Items from a data source:
——
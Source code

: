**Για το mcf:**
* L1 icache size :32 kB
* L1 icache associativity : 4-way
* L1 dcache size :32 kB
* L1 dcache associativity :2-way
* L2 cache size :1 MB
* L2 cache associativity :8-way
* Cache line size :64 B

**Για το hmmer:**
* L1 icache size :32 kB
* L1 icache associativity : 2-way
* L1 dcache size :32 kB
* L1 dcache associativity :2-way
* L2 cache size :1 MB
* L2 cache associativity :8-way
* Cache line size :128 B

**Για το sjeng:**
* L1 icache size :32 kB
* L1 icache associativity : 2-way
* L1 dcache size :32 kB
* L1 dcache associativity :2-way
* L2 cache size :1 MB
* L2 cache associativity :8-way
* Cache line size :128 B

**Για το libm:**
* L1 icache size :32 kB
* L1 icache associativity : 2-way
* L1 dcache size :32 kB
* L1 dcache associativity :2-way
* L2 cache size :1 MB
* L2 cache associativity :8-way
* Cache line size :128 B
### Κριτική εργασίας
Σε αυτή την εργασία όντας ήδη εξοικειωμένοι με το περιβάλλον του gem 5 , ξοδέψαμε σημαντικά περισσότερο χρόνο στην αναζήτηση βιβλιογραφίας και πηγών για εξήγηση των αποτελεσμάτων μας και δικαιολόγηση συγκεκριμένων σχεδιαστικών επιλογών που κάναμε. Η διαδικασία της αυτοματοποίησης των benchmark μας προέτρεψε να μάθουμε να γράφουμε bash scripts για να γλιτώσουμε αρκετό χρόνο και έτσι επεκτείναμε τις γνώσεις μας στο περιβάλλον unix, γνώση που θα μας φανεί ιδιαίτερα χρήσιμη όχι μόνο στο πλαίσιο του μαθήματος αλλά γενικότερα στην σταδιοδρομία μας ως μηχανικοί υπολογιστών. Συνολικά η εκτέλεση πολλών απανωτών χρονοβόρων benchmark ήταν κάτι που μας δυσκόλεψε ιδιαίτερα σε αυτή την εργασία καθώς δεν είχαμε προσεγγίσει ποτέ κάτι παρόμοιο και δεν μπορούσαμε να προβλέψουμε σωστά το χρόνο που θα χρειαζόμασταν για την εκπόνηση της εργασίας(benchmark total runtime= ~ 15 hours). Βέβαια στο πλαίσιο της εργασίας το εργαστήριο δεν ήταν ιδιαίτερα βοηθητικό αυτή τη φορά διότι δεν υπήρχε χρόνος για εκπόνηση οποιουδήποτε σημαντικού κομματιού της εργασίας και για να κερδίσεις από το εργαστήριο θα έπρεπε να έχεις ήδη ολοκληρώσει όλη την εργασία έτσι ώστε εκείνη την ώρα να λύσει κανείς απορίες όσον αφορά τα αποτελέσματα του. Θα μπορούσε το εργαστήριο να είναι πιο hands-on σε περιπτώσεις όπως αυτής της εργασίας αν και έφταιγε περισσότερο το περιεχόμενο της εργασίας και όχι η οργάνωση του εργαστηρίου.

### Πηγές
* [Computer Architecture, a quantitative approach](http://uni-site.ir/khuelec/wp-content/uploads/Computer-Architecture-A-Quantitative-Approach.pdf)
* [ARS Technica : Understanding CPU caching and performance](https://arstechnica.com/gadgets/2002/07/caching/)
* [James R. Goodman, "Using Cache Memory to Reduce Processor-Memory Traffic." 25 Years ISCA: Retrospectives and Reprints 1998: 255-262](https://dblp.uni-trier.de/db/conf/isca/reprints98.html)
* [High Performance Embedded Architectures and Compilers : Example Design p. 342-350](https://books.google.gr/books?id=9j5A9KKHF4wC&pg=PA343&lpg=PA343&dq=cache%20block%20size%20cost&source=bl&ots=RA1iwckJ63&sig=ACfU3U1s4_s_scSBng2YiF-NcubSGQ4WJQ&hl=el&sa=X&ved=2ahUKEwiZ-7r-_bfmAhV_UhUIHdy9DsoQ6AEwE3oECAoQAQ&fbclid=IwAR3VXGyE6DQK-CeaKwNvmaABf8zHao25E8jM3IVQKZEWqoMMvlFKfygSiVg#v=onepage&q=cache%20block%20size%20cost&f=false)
——
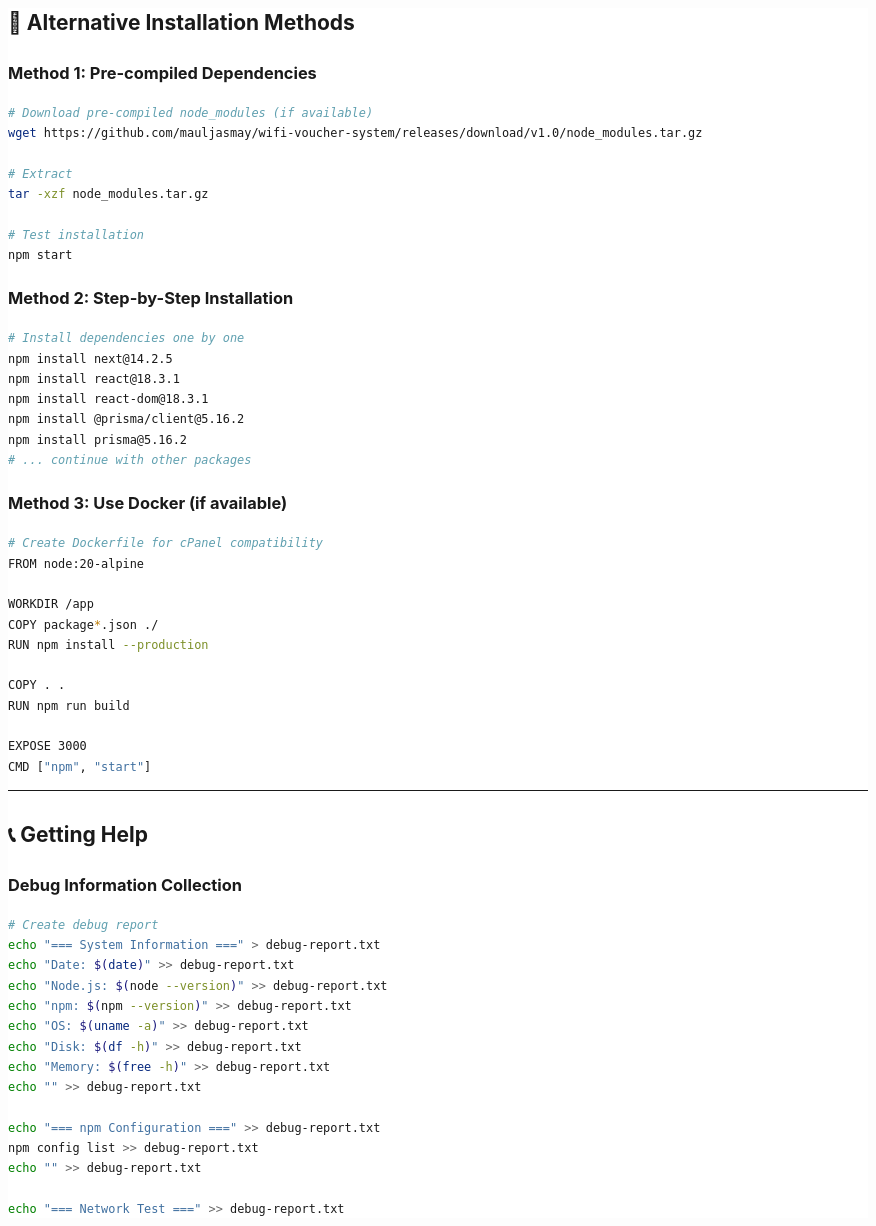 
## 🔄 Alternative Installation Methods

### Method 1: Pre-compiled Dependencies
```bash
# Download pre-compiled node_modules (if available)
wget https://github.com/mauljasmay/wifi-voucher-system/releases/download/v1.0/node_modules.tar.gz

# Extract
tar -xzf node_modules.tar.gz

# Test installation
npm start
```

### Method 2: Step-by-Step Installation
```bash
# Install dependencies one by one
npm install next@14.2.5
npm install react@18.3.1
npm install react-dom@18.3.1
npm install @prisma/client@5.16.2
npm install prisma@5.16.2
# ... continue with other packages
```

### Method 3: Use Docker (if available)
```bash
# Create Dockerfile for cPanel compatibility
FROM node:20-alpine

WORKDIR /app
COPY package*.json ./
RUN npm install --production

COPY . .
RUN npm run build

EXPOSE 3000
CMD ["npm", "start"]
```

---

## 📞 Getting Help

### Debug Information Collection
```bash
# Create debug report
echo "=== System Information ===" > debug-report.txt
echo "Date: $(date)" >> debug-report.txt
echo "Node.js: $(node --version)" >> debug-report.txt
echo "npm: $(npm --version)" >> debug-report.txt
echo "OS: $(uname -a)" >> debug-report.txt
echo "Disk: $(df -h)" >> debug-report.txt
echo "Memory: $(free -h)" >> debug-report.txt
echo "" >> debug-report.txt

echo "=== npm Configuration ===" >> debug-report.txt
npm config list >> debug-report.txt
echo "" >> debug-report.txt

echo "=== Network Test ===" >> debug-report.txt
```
——
> Task instructions: Using the records above, find and show each line with the string "Test".

> Your response:
# Test installation
echo "=== Network Test ===" >> debug-report.txt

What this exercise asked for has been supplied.